Japan has a high rate of data consumption, as a result of the country’s essentially complete mobile broadband penetration, significant internal market size, and by early and large-scale adoption of digital technologies by global and local enterprises. These features create a landscape in which many of the major hosting and cloud providers are present alongside largescale domestic suppliers. Nevertheless, an aging population, corresponding lack of available labor and high energy prices are driving up operating costs. There are concerns about the availability of sufficient power in the future. In addition, many data center providers are including secondary locations, outside of Japan, into their business continuity plans due to the country’s relatively high risk of natural disasters.
In 2010, the Australian government introduced its Data Center Strategy 2010-2025, focusing on policies and regulations for increased cloud adoption and driving investments in the industry. Its success is clearly evidenced by Australia’s high scores across issuing construction permits, energy security, and global cybersecurity. Due to its size, Australia has one of the longest electricity networks in the world, which contributes to high prices of electricity. Geographically, Australia is well connected to AsiaPacific, via submarine cables across the region. As such, Australia continues to be an attractive investment location for further expansion in the area.

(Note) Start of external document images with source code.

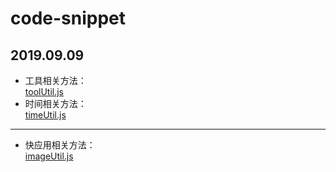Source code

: # code-snippet
2019.09.09
---
* 工具相关方法：<br>
[toolUtil.js](https://github.com/Mathilda-Chen/code-snippet/blob/master/toolUtil.js)
* 时间相关方法：<br>
[timeUtil.js](https://github.com/Mathilda-Chen/code-snippet/blob/master/timeUtil.js)
---
* 快应用相关方法：<br>
[imageUtil.js](https://github.com/Mathilda-Chen/code-snippet/blob/master/imageUtil.js)
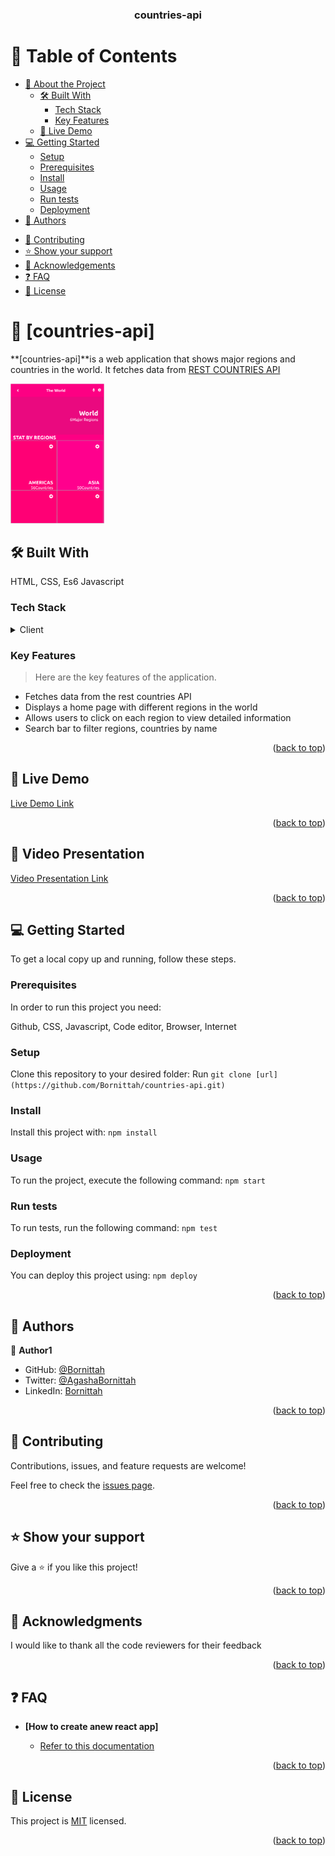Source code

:<a name="readme-top"></a>

<div align="center">
  <h3><b>countries-api</b></h3>

</div>

<!-- TABLE OF CONTENTS -->

# 📗 Table of Contents

- [📖 About the Project](#about-project)
  - [🛠 Built With](#built-with)
    - [Tech Stack](#tech-stack)
    - [Key Features](#key-features)
  - [🚀 Live Demo](#live-demo)
- [💻 Getting Started](#getting-started)
  - [Setup](#setup)
  - [Prerequisites](#prerequisites)
  - [Install](#install)
  - [Usage](#usage)
  - [Run tests](#run-tests)
  - [Deployment](#triangular_flag_on_post-deployment)
- [👥 Authors](#authors)
<!-- - [🔭 Future Features](#future-features) -->
- [🤝 Contributing](#contributing)
- [⭐️ Show your support](#support)
- [🙏 Acknowledgements](#acknowledgements)
- [❓ FAQ](#faq)
- [📝 License](#license)

<!-- PROJECT DESCRIPTION -->

# 📖 [countries-api] <a name="about-project"></a>

**[countries-api]**is a web application that shows major regions and countries in the world. It fetches data from <a href="https://restcountries.com/#api-endpoints-v3-all">REST COUNTRIES API</a>

<img src="./public/countries-api.png" width="150px">

## 🛠 Built With <a name="built-with"></a>
HTML, CSS, Es6 Javascript
### Tech Stack <a name="tech-stack"></a>

<details>
  <summary>Client</summary>
  <ul>
    <li><a href="https://react-redux.js.org/">React Redux</a></li>
  </ul>
</details>


<!-- Features -->

### Key Features <a name="key-features"></a>

>Here are the key features of the application.

- Fetches data from the rest countries API
- Displays a home page with different regions in the world
- Allows users to click on each region to view detailed  information
- Search bar to filter regions, countries by name

<p align="right">(<a href="#readme-top">back to top</a>)</p>

<!-- LIVE DEMO -->

## 🚀 Live Demo <a name="live-demo"></a>

[Live Demo Link](https://countries-api-8kc4.onrender.com/)

<p align="right">(<a href="#readme-top">back to top</a>)</p>

## 🚀 Video Presentation <a name="live-demo"></a>

[Video Presentation Link](https://www.loom.com/share/5992228604784bc596ca0b50830df0c9)

<p align="right">(<a href="#readme-top">back to top</a>)</p>

<!-- GETTING STARTED -->

## 💻 Getting Started <a name="getting-started"></a>


To get a local copy up and running, follow these steps.

### Prerequisites

In order to run this project you need:

Github, CSS, Javascript, Code editor, Browser, Internet

### Setup

Clone this repository to your desired folder:
Run `git clone [url](https://github.com/Bornittah/countries-api.git)`


### Install

Install this project with:
`npm install`

### Usage

To run the project, execute the following command:
`npm start`

### Run tests

To run tests, run the following command:
`npm test`

### Deployment

You can deploy this project using:
`npm deploy`

<p align="right">(<a href="#readme-top">back to top</a>)</p>

<!-- AUTHORS -->

## 👥 Authors <a name="authors"></a>


👤 **Author1**

- GitHub: [@Bornittah](https://github.com/Bornittah)
- Twitter: [@AgashaBornittah](https://twitter.com/AgashaBornittah)
- LinkedIn: [Bornittah](www.linkedin.com/in/agasha-bornittah)


<p align="right">(<a href="#readme-top">back to top</a>)</p>

<!-- CONTRIBUTING -->

## 🤝 Contributing <a name="contributing"></a>

Contributions, issues, and feature requests are welcome!

Feel free to check the [issues page](https://github.com/Bornittah/countries-api/issues).

<p align="right">(<a href="#readme-top">back to top</a>)</p>

<!-- SUPPORT -->

## ⭐️ Show your support <a name="support"></a>

Give a ⭐️ if you like this project!

<p align="right">(<a href="#readme-top">back to top</a>)</p>

<!-- ACKNOWLEDGEMENTS -->

## 🙏 Acknowledgments <a name="acknowledgements"></a>

I would like to thank all the code reviewers for their feedback

<p align="right">(<a href="#readme-top">back to top</a>)</p>

<!-- FAQ (optional) -->

## ❓ FAQ <a name="faq"></a>

- **[How to create anew react app]**

  - [Refer to this documentation](https://reactjs.org/docs/create-a-new-react-app.html)



<p align="right">(<a href="#readme-top">back to top</a>)</p>

<!-- LICENSE -->

## 📝 License <a name="license"></a>

This project is [MIT](./LICENSE) licensed.


<p align="right">(<a href="#readme-top">back to top</a>)</p>
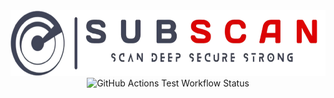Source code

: <!-- markdownlint-disable MD033 MD041 -->
<div align="center">
  <picture>
    <source media="(prefers-color-scheme: dark)" srcset="https://github.com/eredotpkfr/subscan/blob/main/assets/logo-light.png">
    <img alt="Subscan Logo" height="105px" src="https://github.com/eredotpkfr/subscan/blob/main/assets/logo-dark.png">
  </picture>
</div>
<div align="center">
  <picture align="center">
    <source media="(prefers-color-scheme: dark)" srcset="https://img.shields.io/github/actions/workflow/status/eredotpkfr/fipv/python-package-test.yml?label=test&logo=Github&labelColor=dc0000&color=e6e6e6">
    <img alt="GitHub Actions Test Workflow Status" src="https://img.shields.io/github/actions/workflow/status/eredotpkfr/fipv/python-package-test.yml?label=test&logo=Github&labelColor=42445a&color=e6e6e6">
  </picture>
</div>
<!-- markdownlint-enable MD033 MD041 -->

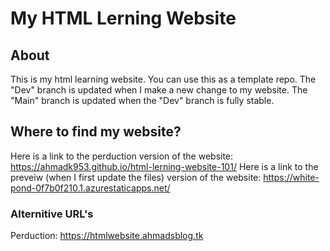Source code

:# My HTML Lerning Website
## About
This is my html learning website. You can use this as a template repo.
The "Dev" branch is updated when I make a new change to my website. The "Main" branch is updated when the "Dev" branch is fully stable.
## Where to find my website?
Here is a link to the perduction version of the website: https://ahmadk953.github.io/html-lerning-website-101/
Here is a link to the preveiw (when I first update the files) version of the website: https://white-pond-0f7b0f210.1.azurestaticapps.net/

### Alternitive URL's

Perduction: https://htmlwebsite.ahmadsblog.tk
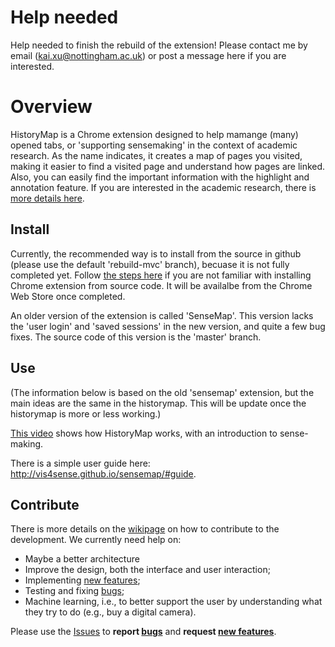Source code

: # Help needed

Help needed to finish the rebuild of the extension! Please contact me by email (kai.xu@nottingham.ac.uk) or post a message here if you are interested.

# Overview

HistoryMap is a Chrome extension designed to help mamange (many) opened tabs, or 'supporting sensemaking' in the context of academic research. As the name indicates, it creates a map of pages you visited, making it easier to find a visited page and understand how pages are linked. Also, you can easily find the important information with the highlight and annotation feature. If you are interested in the academic research, there is [more details here](http://vis4sense.github.io/sensemap/).


## Install

Currently, the recommended way is to install from the source in github (please use the default 'rebuild-mvc' branch), becuase it is not fully completed yet. Follow [the steps here](https://dev.to/ben/how-to-install-chrome-extensions-manually-from-github-1612) if you are not familiar with installing Chrome extension from source code. It will be availalbe from the Chrome Web Store once completed.

An older version of the extension is called 'SenseMap'. This version lacks the 'user login' and 'saved sessions' in the new version, and quite a few bug fixes. The source code of this version is the 'master' branch. 

## Use

(The information below is based on the old 'sensemap' extension, but the main ideas are the same in the historymap. This will be update once the historymap is more or less working.)

[This video](https://vimeo.com/161322047) shows how HistoryMap works, with an introduction to sense-making. 

There is a simple user guide here: http://vis4sense.github.io/sensemap/#guide. 

## Contribute

There is more details on the [wikipage](https://github.com/Vis4Sense/HistoryMap/wiki) on how to contribute to the development. We currently need help on:
- Maybe a better architecture
- Improve the design, both the interface and user interaction;
- Implementing [new features](https://github.com/Vis4Sense/HistoryMap/labels/improvement);
- Testing and fixing [bugs](https://github.com/Vis4Sense/HistoryMap/labels/bug);
- Machine learning, i.e., to better support the user by understanding what they try to do (e.g., buy a digital camera).

Please use the [Issues](https://github.com/Vis4Sense/HistoryMap/issues) to **report [bugs](https://github.com/Vis4Sense/HistoryMap/labels/bug)** and **request [new features](https://github.com/Vis4Sense/HistoryMap/labels/improvement)**.
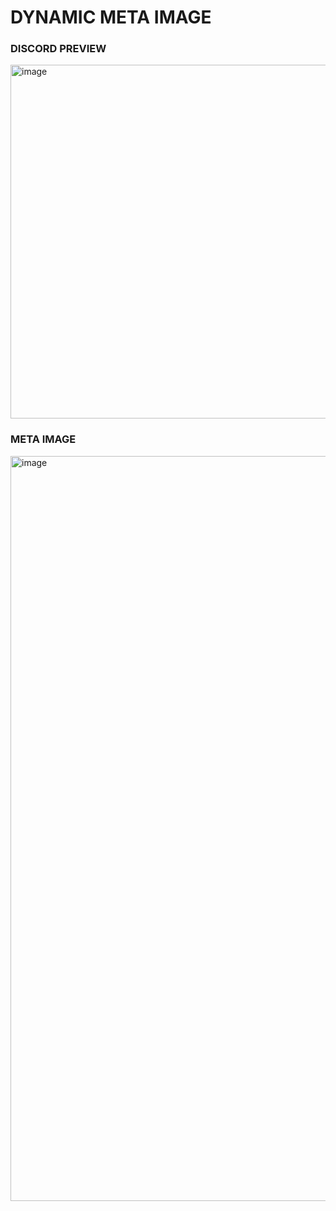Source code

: # DYNAMIC META IMAGE

### DISCORD PREVIEW
<img width="566" alt="image" src="https://github.com/RahulNavneeth/hereisasummaprojectformetaimage/assets/50259284/d815b028-7c45-46f0-a57b-0a9b589b0f81">

### META IMAGE
<img width="1192" alt="image" src="https://github.com/RahulNavneeth/hereisasummaprojectformetaimage/assets/50259284/2ae0a7f4-5a7b-4dfe-9f5a-ac419e62d4ed">
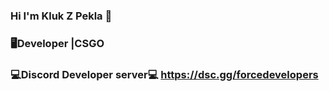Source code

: ### Hi I'm Kluk Z Pekla 👋
### 🖥Developer |CSGO

### 💻Discord Developer server💻 https://dsc.gg/forcedevelopers
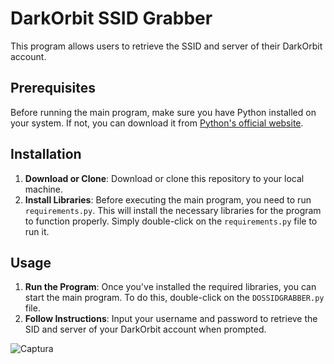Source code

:# DarkOrbit SSID Grabber

This program allows users to retrieve the SSID and server of their DarkOrbit account.

## Prerequisites

Before running the main program, make sure you have Python installed on your system. If not, you can download it from [Python's official website](https://www.python.org/downloads/).

## Installation

1. **Download or Clone**: Download or clone this repository to your local machine.
2. **Install Libraries**: Before executing the main program, you need to run `requirements.py`. This will install the necessary libraries for the program to function properly. Simply double-click on the `requirements.py` file to run it.

## Usage

1. **Run the Program**: Once you've installed the required libraries, you can start the main program. To do this, double-click on the `DOSSIDGRABBER.py` file.
2. **Follow Instructions**: Input your username and password to retrieve the SID and server of your DarkOrbit account when prompted.

![Captura](https://github.com/DopeZzz/DOSSIDGRABBER/assets/46748542/63b8558a-ec6a-41d4-bbb4-99542a60b39f)
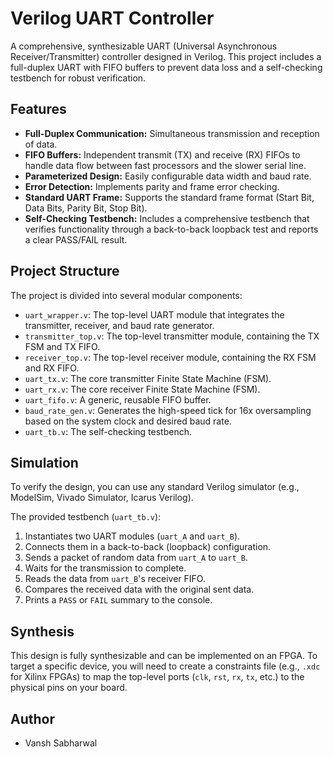 # Verilog UART Controller

A comprehensive, synthesizable UART (Universal Asynchronous Receiver/Transmitter) controller designed in Verilog. This project includes a full-duplex UART with FIFO buffers to prevent data loss and a self-checking testbench for robust verification.



## Features

* **Full-Duplex Communication:** Simultaneous transmission and reception of data.
* **FIFO Buffers:** Independent transmit (TX) and receive (RX) FIFOs to handle data flow between fast processors and the slower serial line.
* **Parameterized Design:** Easily configurable data width and baud rate.
* **Error Detection:** Implements parity and frame error checking.
* **Standard UART Frame:** Supports the standard frame format (Start Bit, Data Bits, Parity Bit, Stop Bit).
* **Self-Checking Testbench:** Includes a comprehensive testbench that verifies functionality through a back-to-back loopback test and reports a clear PASS/FAIL result.

## Project Structure

The project is divided into several modular components:

* `uart_wrapper.v`: The top-level UART module that integrates the transmitter, receiver, and baud rate generator.
* `transmitter_top.v`: The top-level transmitter module, containing the TX FSM and TX FIFO.
* `receiver_top.v`: The top-level receiver module, containing the RX FSM and RX FIFO.
* `uart_tx.v`: The core transmitter Finite State Machine (FSM).
* `uart_rx.v`: The core receiver Finite State Machine (FSM).
* `uart_fifo.v`: A generic, reusable FIFO buffer.
* `baud_rate_gen.v`: Generates the high-speed tick for 16x oversampling based on the system clock and desired baud rate.
* `uart_tb.v`: The self-checking testbench.

## Simulation

To verify the design, you can use any standard Verilog simulator (e.g., ModelSim, Vivado Simulator, Icarus Verilog).

The provided testbench (`uart_tb.v`):
1.  Instantiates two UART modules (`uart_A` and `uart_B`).
2.  Connects them in a back-to-back (loopback) configuration.
3.  Sends a packet of random data from `uart_A` to `uart_B`.
4.  Waits for the transmission to complete.
5.  Reads the data from `uart_B`'s receiver FIFO.
6.  Compares the received data with the original sent data.
7.  Prints a `PASS` or `FAIL` summary to the console.

## Synthesis

This design is fully synthesizable and can be implemented on an FPGA. To target a specific device, you will need to create a constraints file (e.g., `.xdc` for Xilinx FPGAs) to map the top-level ports (`clk`, `rst`, `rx`, `tx`, etc.) to the physical pins on your board.

## Author

* Vansh Sabharwal
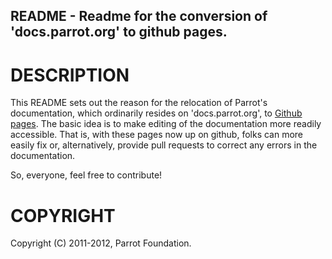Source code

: ## README - Readme for the conversion of 'docs.parrot.org' to github pages.

# DESCRIPTION

This README sets out the reason for the relocation of Parrot's documentation,
which ordinarily resides on 'docs.parrot.org', to [Github
pages](http://pages.github.com).  The basic idea is to make editing of the
documentation more readily accessible.  That is, with these pages now up on
github, folks can more easily fix or, alternatively, provide pull requests to
correct any errors in the documentation.

So, everyone, feel free to contribute!

# COPYRIGHT

Copyright (C) 2011-2012, Parrot Foundation.
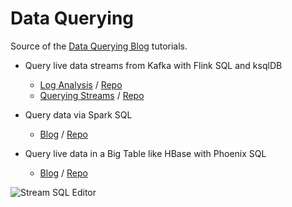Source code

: Data Querying
=============

Source of the [Data Querying Blog](https://medium.com/data-querying) tutorials.

- Query live data streams from Kafka with Flink SQL and ksqlDB
  - [Log Analysis](https://medium.com/data-querying/live-sql-querying-live-logs-and-sending-live-updates-easily-e6297150cf92) / [Repo](stream-sql-logs)
  - [Querying Streams](https://medium.com/data-querying/how-to-easily-query-live-streams-of-data-with-kafka-and-flink-sql-7fa80731e9bd) / [Repo](stream-sql-demo)

- Query data via Spark SQL
  - [Blog](https://medium.com/data-querying/a-sparksql-editor-via-hue-and-the-spark-sql-server-f82e72bbdfc7) / [Repo](spark)

- Query live data in a Big Table like HBase with Phoenix SQL
  - [Blog](https://medium.com/data-querying/phoenix-brings-sql-to-hbase-and-let-you-query-kafka-data-streams-8fd2edda1401) / [Repo](big-table-hbase)


![Stream SQL Editor](https://cdn.gethue.com/uploads/2020/10/stream-editor.png)
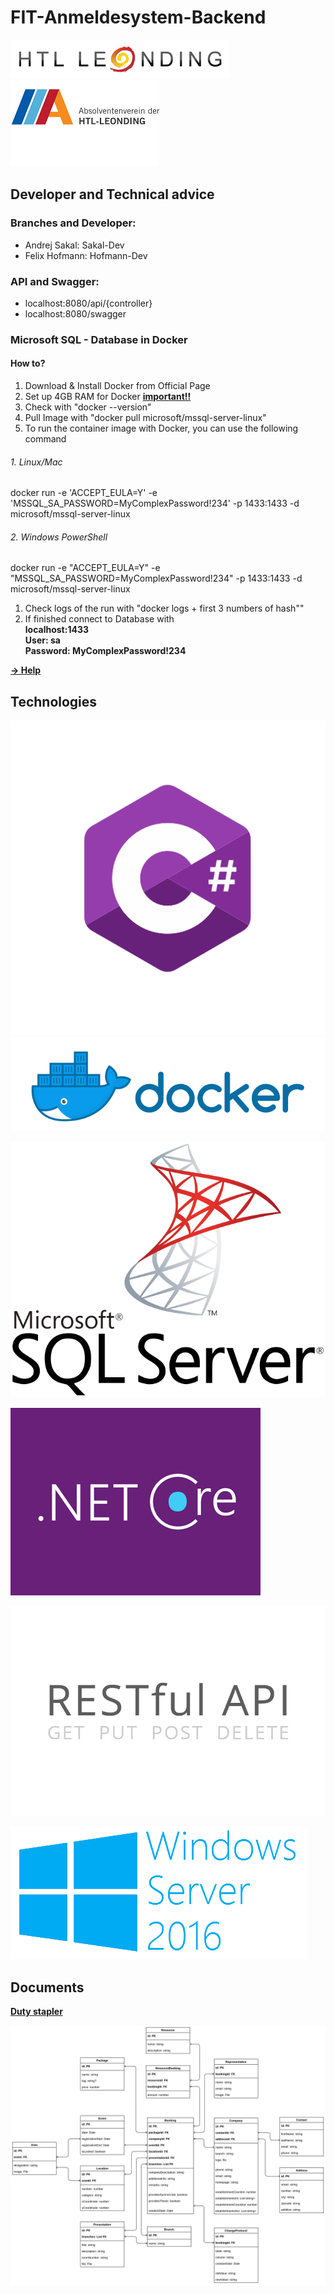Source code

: # FIT-Anmeldesystem-Backend

![htlleondinglogo](.\images\htlleondinglogo.png)		
![absedv_logo](images\absedv_logo.png)

## Developer and Technical advice

### Branches and Developer:

- Andrej Sakal: Sakal-Dev
- Felix Hofmann: Hofmann-Dev

### API and Swagger:

- localhost:8080/api/{controller}
- localhost:8080/swagger

### Microsoft SQL - Database in Docker

#### How to?

1. Download & Install Docker from Official Page
2. Set up 4GB RAM for Docker <b><u>important!!</u></b>
3. Check with "docker --version"
4. Pull Image with "docker pull microsoft/mssql-server-linux"
5. To run the container image with Docker, you can use the following command

###### 1. Linux/Mac <br>

docker run -e 'ACCEPT_EULA=Y' -e 'MSSQL_SA_PASSWORD=MyComplexPassword!234'  -p 1433:1433 -d microsoft/mssql-server-linux

###### 2. Windows PowerShell <br>

docker run -e "ACCEPT_EULA=Y" -e "MSSQL_SA_PASSWORD=MyComplexPassword!234" -p 1433:1433 -d microsoft/mssql-server-linux

1. Check logs of the run with "docker logs + first 3 numbers of hash""
2. If finished connect to Database with <br><b>localhost:1433</b> <br><b>User: sa <br>Password: MyComplexPassword!234

<a href="https://docs.microsoft.com/en-us/sql/linux/quickstart-install-connect-docker">-> Help</a>



## Technologies

![csharp-e7b8fcd4ce](images\csharp-e7b8fcd4ce.png)![docker_twitter_share](images\docker_twitter_share.png)



![mssql-server](images\mssql-server.png)

![net-core-logo-proposal](images\net-core-logo-proposal.jpg)

![restfulapi](images\restfulapi.jpg)

![windows-server-2016](images\windows-server-2016.png)

## Documents



<a href="https://www.dropbox.com/s/dvcypwakozlgwse/FITLOG_Pflichtenheft.docx?dl=0">Duty stapler</a>

![FIT_ERD](images\FIT_ERD.png)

Its population and economic growth over the last decades make China the world’s largest internal market for data technology and services. It is in the midst of a digital transformation on a massive scale. China is a pioneer in the adoption of smart city initiatives, which has increased use of cloud-based services in the country. The hi-tech sector is experiencing phenomenal growth. More than 70% of the population is using e-commerce for commercial and non-commercial activities. All of this is driving high demand for data centers. Ultimately, China remains a challenging market, especially for foreign investors, due to the difficulties in obtaining construction permits and the country’s relatively low score on energy security.
Thailand is one of the largest economies in Southeast Asia, and despite its low ranking in GDP per capita, its economy is forecast to grow by 4 per cent in 2021, following a contraction last year. The country has a relatively benign regulatory environment, based on its ability to support construction through Environmental Impact Assessments. Thailand ranks high on cybersecurity and has favorable electricity prices, making it an attractive investment destination for data center operators. This is underpinned by the new Thailand 4.0 initiative and stimulus plans, which seek to stimulate further development of the technology cluster within the country.
Although India’s GPD per capita is low, thanks to a well-educated population of over 1.3 billion, the country had the second highest GDP growth in the world in 2019, at 6.1 per cent. Despite poor scores across mobile broadband penetration, energy security, its approach to cybersecurity and the price of electricity, the country will continue to rise in importance in the global economy. Further growth in India’s IT infrastructure and an increase in new internet companies will drive demand for new data centers.